Data supplied:
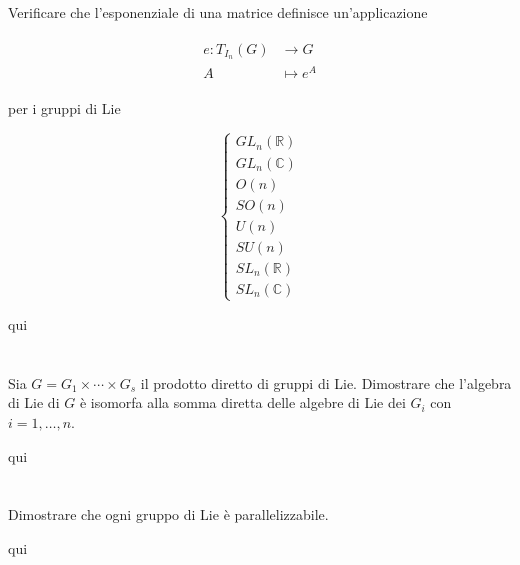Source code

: \begin{tcolorbox}
	Verificare che l'esponenziale di una matrice definisce un'applicazione
	
	\begin{align}
		\begin{split}
			e : T_{I_{n}}(G) &\to G\\
			A &\mapsto e^{A}
		\end{split}
	\end{align}

	per i gruppi di Lie
	
	\begin{equation}
		\begin{cases}
			GL_{n}(\mathbb{R})\\
			GL_{n}(\mathbb{C})\\
			O(n)\\
			SO(n)\\
			U(n)\\
			SU(n)\\
			SL_{n}(\mathbb{R})\\
			SL_{n}(\mathbb{C})
		\end{cases}
	\end{equation}
\end{tcolorbox}

qui

\tocless\section{}\label{es3-11}

\begin{tcolorbox}
	Sia $ G = G_{1} \times \cdots \times G_{s} $ il prodotto diretto di gruppi di Lie. Dimostrare che l'algebra di Lie di $ G $ è isomorfa alla somma diretta delle algebre di Lie dei $ G_{i} $ con $ i=1,\dots,n $.
\end{tcolorbox}

qui

\tocless\section{}\label{es3-12}

\begin{tcolorbox}
	Dimostrare che ogni gruppo di Lie è parallelizzabile.
\end{tcolorbox}

qui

The task:
Using the listing above, report each line that mentions the word "Dimostrare".

Result:
	Sia $ G = G_{1} \times \cdots \times G_{s} $ il prodotto diretto di gruppi di Lie. Dimostrare che l'algebra di Lie di $ G $ è isomorfa alla somma diretta delle algebre di Lie dei $ G_{i} $ con $ i=1,\dots,n $.
	Dimostrare che ogni gruppo di Lie è parallelizzabile.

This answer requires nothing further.